Während ihrer Frühjahrsklausur in Bad Blankenburg zog die CDU-Fraktion, die im Landtag die größte Oppositionsfraktion stellt, eine Bilanz zur Arbeit ihrer politischen Kontrahenten in der aktuellen Landesregierung. Die Konservativen werfen vor allem der Linken Versäumnisse bei der Aufarbeitung der SED-Diktatur vor. "Die Linke hat gar nichts unternommen in der Frage der Aufarbeitung als Partei - weder Entschuldigung noch Aufarbeitung", sagte Mohring. Dabei habe sich die Koalition ursprünglich eine ehrliche Aufarbeitung vorgenommen. Davon sei man inzwischen aber weit entfernt.

In ihrem Koalitionsvertrag hatte das Bündnis aus Linke, SPD und Grüne unter anderem eine "parteiübergreifende kritische Aufarbeitung der Parteiengeschichte im Zusammenhang mit der SED-Diktatur in der DDR und dem Blockparteiensystem" vereinbart. Jedes Jahr berichtet die Landesregierung über ihre Fortschritte bei der Aufarbeitung der SED-Diktatur.

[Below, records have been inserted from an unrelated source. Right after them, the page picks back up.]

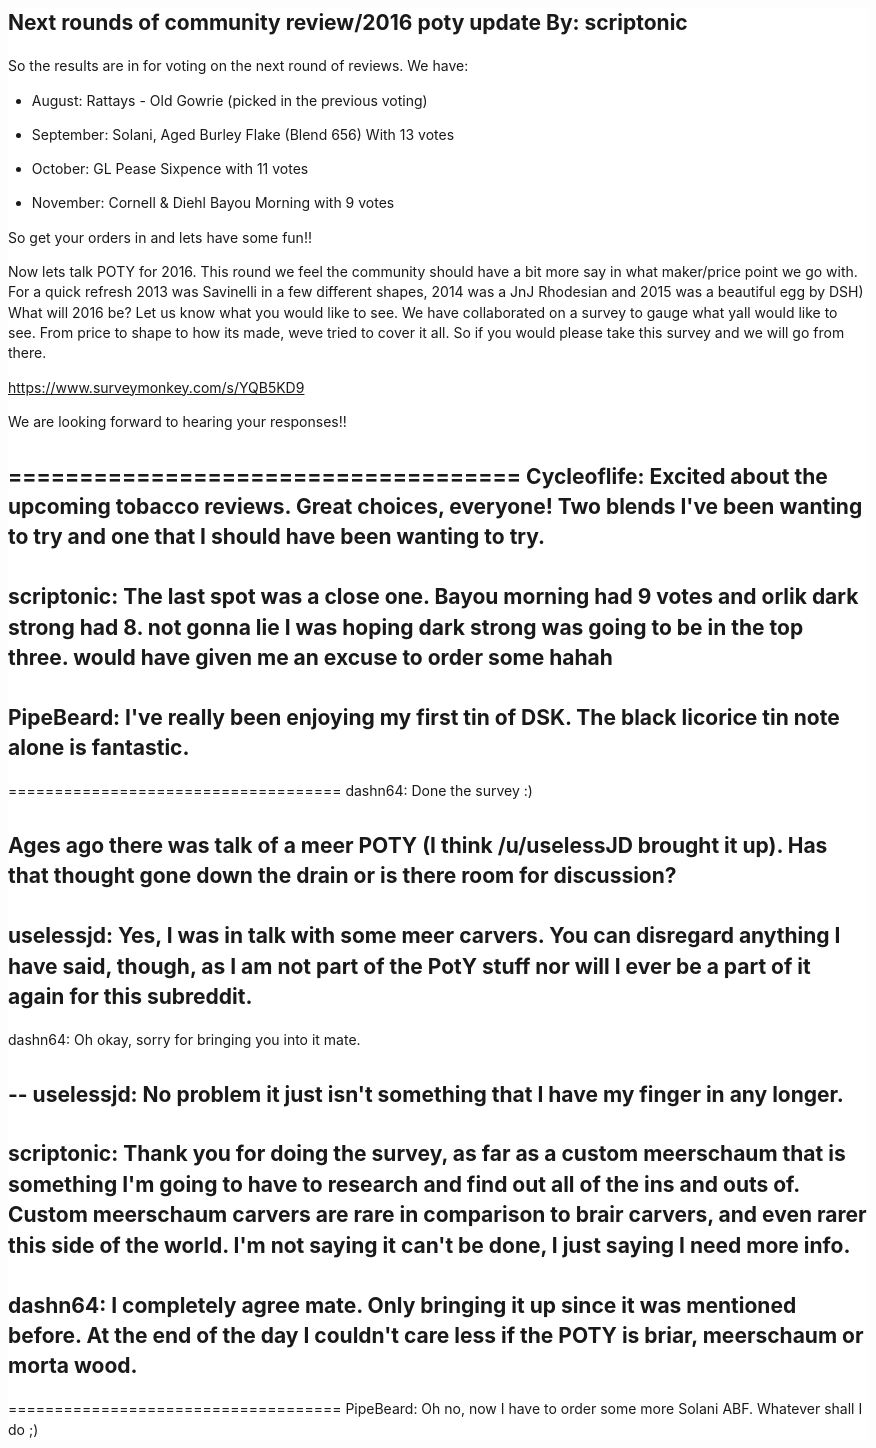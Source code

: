 Next rounds of community review/2016 poty update
By: scriptonic
---
So the results are in for voting on the next round of reviews. We have:

* August: Rattays - Old Gowrie  (picked in the previous voting)
 
* September: Solani, Aged Burley Flake (Blend 656) With 13 votes
 
* October: GL Pease Sixpence with 11 votes

* November: Cornell & Diehl Bayou Morning with 9 votes


So get your orders in and lets have some fun!!

Now lets talk POTY for 2016. This round we feel the community should have a bit more say in what maker/price point we go with.    
For a quick refresh 2013 was Savinelli in a few different shapes, 2014 was a JnJ Rhodesian and 2015 was a beautiful egg by DSH)
What will 2016 be? Let us know what you would like to see. We have collaborated on a survey to gauge what yall would like to see. From price to shape to how its made, weve tried to cover it all. So if you would please take this survey and we will go from there.

https://www.surveymonkey.com/s/YQB5KD9

We are looking forward to hearing your responses!!



====================================
Cycleoflife: Excited about the upcoming tobacco reviews. Great choices, everyone! Two blends I've been wanting to try and one that I should have been wanting to try.
--
scriptonic: The last spot was a close one. Bayou morning had 9 votes and orlik dark strong had 8. not gonna lie I was hoping dark strong was going to be in the top three. would have given me an excuse to order some hahah
--
PipeBeard: I've really been enjoying my first tin of DSK.  The black licorice tin note alone is fantastic.
--
====================================
dashn64: Done the survey :)

Ages ago there was talk of a meer POTY (I think /u/uselessJD brought it up). Has that thought gone down the drain or is there room for discussion?
--
uselessjd: Yes, I was in talk with some meer carvers.  You can disregard anything I have said, though, as I am not part of the PotY stuff nor will I ever be a part of it again for this subreddit.
--
dashn64: Oh okay, sorry for bringing you into it mate.

--
uselessjd: No problem it just isn't something that I have my finger in any longer. 
--
scriptonic: Thank you for doing the survey, as far as a custom meerschaum that is something I'm going to have to research and find out all of the ins and outs of. Custom meerschaum carvers are rare in comparison to brair carvers, and even rarer this side of the world. I'm not saying it can't be done, I just saying I need more info.
--
dashn64: I completely agree mate. Only bringing it up since it was mentioned before. At the end of the day I couldn't care less if the POTY is briar, meerschaum or morta wood.
--
====================================
PipeBeard: Oh no, now I have to order some more Solani ABF. Whatever shall I do ;)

Mohring erneuerte auch seine Kritik an den Plänen der Landesregierung, noch vor der Wahl einen Haushalt für das Jahr 2020 zu verabschieden. Dass ein Haushalt verabschiedet werde, der erst in der neuen Wahlperiode gilt, sei in der deutschen Parlamentsgeschichte einmalig, sagte Mohring. Er halte dies für verfassungswidrig.